• **Work to complete**
Copy the lines below verbatim, beginning with the line that includes "### 接下来做什么？" and continuing to the end; leave out everything before it.

• **The data**
......
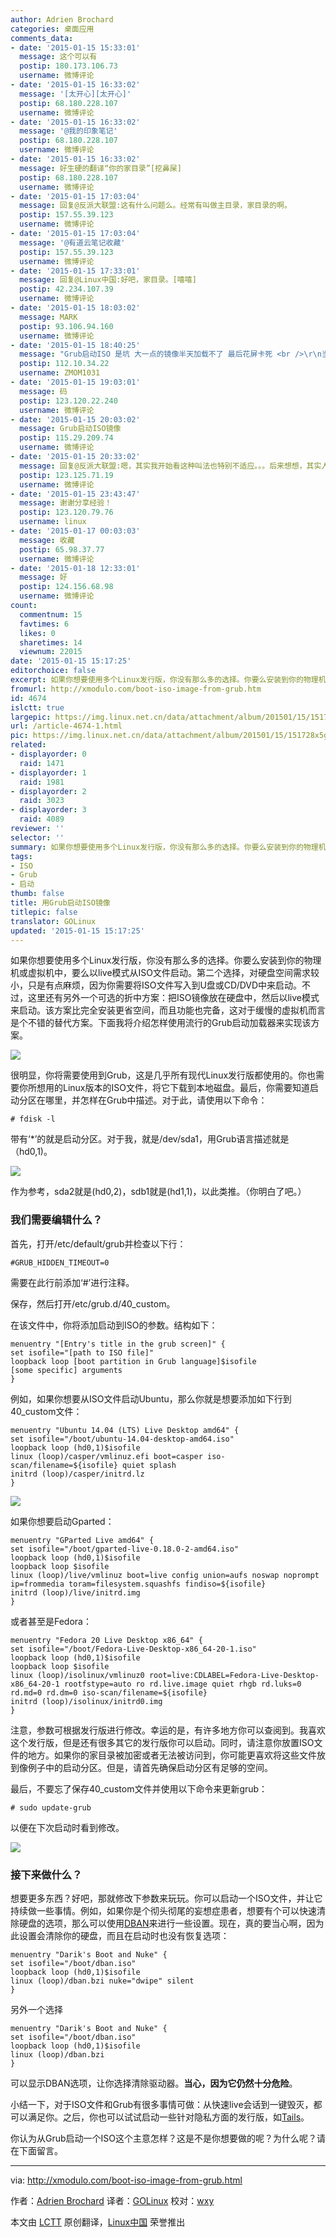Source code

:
 ```yaml
---
author: Adrien Brochard
categories: 桌面应用
comments_data:
- date: '2015-01-15 15:33:01'
  message: 这个可以有
  postip: 180.173.106.73
  username: 微博评论
- date: '2015-01-15 16:33:02'
  message: '[太开心][太开心]'
  postip: 68.180.228.107
  username: 微博评论
- date: '2015-01-15 16:33:02'
  message: '@我的印象笔记'
  postip: 68.180.228.107
  username: 微博评论
- date: '2015-01-15 16:33:02'
  message: 好生硬的翻译“你的家目录”[挖鼻屎]
  postip: 68.180.228.107
  username: 微博评论
- date: '2015-01-15 17:03:04'
  message: 回复@反派大联盟:这有什么问题么。经常有叫做主目录，家目录的啊。
  postip: 157.55.39.123
  username: 微博评论
- date: '2015-01-15 17:03:04'
  message: '@有道云笔记收藏'
  postip: 157.55.39.123
  username: 微博评论
- date: '2015-01-15 17:33:01'
  message: 回复@Linux中国:好吧，家目录。[嘻嘻]
  postip: 42.234.107.39
  username: 微博评论
- date: '2015-01-15 18:03:02'
  message: MARK
  postip: 93.106.94.160
  username: 微博评论
- date: '2015-01-15 18:40:25'
  message: "Grub启动ISO 是坑 大一点的镜像半天加载不了 最后花屏卡死 <br />\r\n当初想做个不用解压ISO 做个多系统安装U盘 试过Grub4dos，Grub，还有其他一大堆软件，没一个能完美运行的"
  postip: 112.10.34.22
  username: ZMOM1031
- date: '2015-01-15 19:03:01'
  message: 码
  postip: 123.120.22.240
  username: 微博评论
- date: '2015-01-15 20:03:02'
  message: Grub启动ISO镜像
  postip: 115.29.209.74
  username: 微博评论
- date: '2015-01-15 20:33:02'
  message: 回复@反派大联盟:嗯，其实我开始看这种叫法也特别不适应。。。后来想想，其实人家也没错。[嘻嘻]
  postip: 123.125.71.19
  username: 微博评论
- date: '2015-01-15 23:43:47'
  message: 谢谢分享经验！
  postip: 123.120.79.76
  username: linux
- date: '2015-01-17 00:03:03'
  message: 收藏
  postip: 65.98.37.77
  username: 微博评论
- date: '2015-01-18 12:33:01'
  message: 好
  postip: 124.156.68.98
  username: 微博评论
count:
  commentnum: 15
  favtimes: 6
  likes: 0
  sharetimes: 14
  viewnum: 22015
date: '2015-01-15 15:17:25'
editorchoice: false
excerpt: 如果你想要使用多个Linux发行版，你没有那么多的选择。你要么安装到你的物理机或虚拟机中，要么以live模式从ISO文件启动。第二个选择，对硬盘空间需求较小，只是有点麻烦，因为你需要将ISO文件写入到U盘或CD/DVD中来启动。不过，这里还有另外一个可选的折中方案：把ISO镜像放在硬盘中，然后以live模式来启动。该方案比完全安装更省空间，而且功能也完备，这对于缓慢的虚拟机而言是个不错的替代方案。下面我将介绍怎样使用流行的Grub启动加载器来实现该方案。  很明显，你将需要使用到Grub，这是几乎所有现代Linux发行版都使用的。你也需要
fromurl: http://xmodulo.com/boot-iso-image-from-grub.htm
id: 4674
islctt: true
largepic: https://img.linux.net.cn/data/attachment/album/201501/15/151728x5gcuco5u0fpgrzo.png
url: /article-4674-1.html
pic: https://img.linux.net.cn/data/attachment/album/201501/15/151728x5gcuco5u0fpgrzo.png.thumb.jpg
related:
- displayorder: 0
  raid: 1471
- displayorder: 1
  raid: 1981
- displayorder: 2
  raid: 3023
- displayorder: 3
  raid: 4089
reviewer: ''
selector: ''
summary: 如果你想要使用多个Linux发行版，你没有那么多的选择。你要么安装到你的物理机或虚拟机中，要么以live模式从ISO文件启动。第二个选择，对硬盘空间需求较小，只是有点麻烦，因为你需要将ISO文件写入到U盘或CD/DVD中来启动。不过，这里还有另外一个可选的折中方案：把ISO镜像放在硬盘中，然后以live模式来启动。该方案比完全安装更省空间，而且功能也完备，这对于缓慢的虚拟机而言是个不错的替代方案。下面我将介绍怎样使用流行的Grub启动加载器来实现该方案。  很明显，你将需要使用到Grub，这是几乎所有现代Linux发行版都使用的。你也需要
tags:
- ISO
- Grub
- 启动
thumb: false
title: 用Grub启动ISO镜像
titlepic: false
translator: GOLinux
updated: '2015-01-15 15:17:25'
---
```


如果你想要使用多个Linux发行版，你没有那么多的选择。你要么安装到你的物理机或虚拟机中，要么以live模式从ISO文件启动。第二个选择，对硬盘空间需求较小，只是有点麻烦，因为你需要将ISO文件写入到U盘或CD/DVD中来启动。不过，这里还有另外一个可选的折中方案：把ISO镜像放在硬盘中，然后以live模式来启动。该方案比完全安装更省空间，而且功能也完备，这对于缓慢的虚拟机而言是个不错的替代方案。下面我将介绍怎样使用流行的Grub启动加载器来实现该方案。


![](/data/attachment/album/201501/15/151728x5gcuco5u0fpgrzo.png)


很明显，你将需要使用到Grub，这是几乎所有现代Linux发行版都使用的。你也需要你所想用的Linux版本的ISO文件，将它下载到本地磁盘。最后，你需要知道启动分区在哪里，并怎样在Grub中描述。对于此，请使用以下命令：



```
# fdisk -l 

```

带有‘\*’的就是启动分区。对于我，就是/dev/sda1，用Grub语言描述就是（hd0,1)。


![](/data/attachment/album/201501/15/151731tbx5ab67dx6eed75.jpg)


作为参考，sda2就是(hd0,2)，sdb1就是(hd1,1)，以此类推。（你明白了吧。）


### 我们需要编辑什么？


首先，打开/etc/default/grub并检查以下行：



```
#GRUB_HIDDEN_TIMEOUT=0

```

需要在此行前添加‘#’进行注释。


保存，然后打开/etc/grub.d/40\_custom。


在该文件中，你将添加启动到ISO的参数。结构如下：



```
menuentry "[Entry's title in the grub screen]" { 
set isofile="[path to ISO file]" 
loopback loop [boot partition in Grub language]$isofile 
[some specific] arguments
}

```

例如，如果你想要从ISO文件启动Ubuntu，那么你就是想要添加如下行到40\_custom文件：



```
menuentry "Ubuntu 14.04 (LTS) Live Desktop amd64" { 
set isofile="/boot/ubuntu-14.04-desktop-amd64.iso" 
loopback loop (hd0,1)$isofile 
linux (loop)/casper/vmlinuz.efi boot=casper iso-scan/filename=${isofile} quiet splash 
initrd (loop)/casper/initrd.lz 
}

```

![](/data/attachment/album/201501/15/151734ipf2ml4f2qmlop5z.jpg)


如果你想要启动Gparted：



```
menuentry "GParted Live amd64" { 
set isofile="/boot/gparted-live-0.18.0-2-amd64.iso" 
loopback loop (hd0,1)$isofile 
loopback loop $isofile 
linux (loop)/live/vmlinuz boot=live config union=aufs noswap noprompt ip=frommedia toram=filesystem.squashfs findiso=${isofile} 
initrd (loop)/live/initrd.img 
}

```

或者甚至是Fedora：



```
menuentry "Fedora 20 Live Desktop x86_64" { 
set isofile="/boot/Fedora-Live-Desktop-x86_64-20-1.iso" 
loopback loop (hd0,1)$isofile 
loopback loop $isofile 
linux (loop)/isolinux/vmlinuz0 root=live:CDLABEL=Fedora-Live-Desktop-x86_64-20-1 rootfstype=auto ro rd.live.image quiet rhgb rd.luks=0 rd.md=0 rd.dm=0 iso-scan/filename=${isofile} 
initrd (loop)/isolinux/initrd0.img 
}

```

注意，参数可根据发行版进行修改。幸运的是，有许多地方你可以查阅到。我喜欢这个发行版，但是还有很多其它的发行版你可以启动。同时，请注意你放置ISO文件的地方。如果你的家目录被加密或者无法被访问到，你可能更喜欢将这些文件放到像例子中的启动分区。但是，请首先确保启动分区有足够的空间。


最后，不要忘了保存40\_custom文件并使用以下命令来更新grub：



```
# sudo update-grub 

```

以便在下次启动时看到修改。


![](/data/attachment/album/201501/15/151737obrd31vznbn14ssp.jpg)


### 接下来做什么？


想要更多东西？好吧，那就修改下参数来玩玩。你可以启动一个ISO文件，并让它持续做一些事情。例如，如果你是个彻头彻尾的妄想症患者，想要有个可以快速清除硬盘的选项，那么可以使用[DBAN](http://www.dban.org/)来进行一些设置。现在，真的要当心啊，因为此设置会清除你的硬盘，而且在启动时也没有恢复选项：



```
menuentry "Darik's Boot and Nuke" { 
set isofile="/boot/dban.iso" 
loopback loop (hd0,1)$isofile 
linux (loop)/dban.bzi nuke="dwipe" silent 
}

```

另外一个选择



```
menuentry "Darik's Boot and Nuke" {
set isofile="/boot/dban.iso"
loopback loop (hd0,1)$isofile
linux (loop)/dban.bzi
}

```

可以显示DBAN选项，让你选择清除驱动器。**当心，因为它仍然十分危险**。


小结一下，对于ISO文件和Grub有很多事情可做：从快速live会话到一键毁灭，都可以满足你。之后，你也可以试试启动一些针对隐私方面的发行版，如[Tails](https://tails.boum.org/)。


你认为从Grub启动一个ISO这个主意怎样？这是不是你想要做的呢？为什么呢？请在下面留言。




---


via: <http://xmodulo.com/boot-iso-image-from-grub.html>


作者：[Adrien Brochard](http://xmodulo.com/author/adrien) 译者：[GOLinux](https://github.com/GOLinux) 校对：[wxy](https://github.com/wxy)


本文由 [LCTT](https://github.com/LCTT/TranslateProject) 原创翻译，[Linux中国](http://linux.cn/) 荣誉推出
......
• **Response for this exercise**
### 接下来做什么？


想要更多东西？好吧，那就修改下参数来玩玩。你可以启动一个ISO文件，并让它持续做一些事情。例如，如果你是个彻头彻尾的妄想症患者，想要有个可以快速清除硬盘的选项，那么可以使用[DBAN](http://www.dban.org/)来进行一些设置。现在，真的要当心啊，因为此设置会清除你的硬盘，而且在启动时也没有恢复选项：



```
menuentry "Darik's Boot and Nuke" { 
set isofile="/boot/dban.iso" 
loopback loop (hd0,1)$isofile 
linux (loop)/dban.bzi nuke="dwipe" silent 
}

```

另外一个选择



```
menuentry "Darik's Boot and Nuke" {
set isofile="/boot/dban.iso"
loopback loop (hd0,1)$isofile
linux (loop)/dban.bzi
}

```

可以显示DBAN选项，让你选择清除驱动器。**当心，因为它仍然十分危险**。


小结一下，对于ISO文件和Grub有很多事情可做：从快速live会话到一键毁灭，都可以满足你。之后，你也可以试试启动一些针对隐私方面的发行版，如[Tails](https://tails.boum.org/)。


你认为从Grub启动一个ISO这个主意怎样？这是不是你想要做的呢？为什么呢？请在下面留言。




---


via: <http://xmodulo.com/boot-iso-image-from-grub.html>


作者：[Adrien Brochard](http://xmodulo.com/author/adrien) 译者：[GOLinux](https://github.com/GOLinux) 校对：[wxy](https://github.com/wxy)


本文由 [LCTT](https://github.com/LCTT/TranslateProject) 原创翻译，[Linux中国](http://linux.cn/) 荣誉推出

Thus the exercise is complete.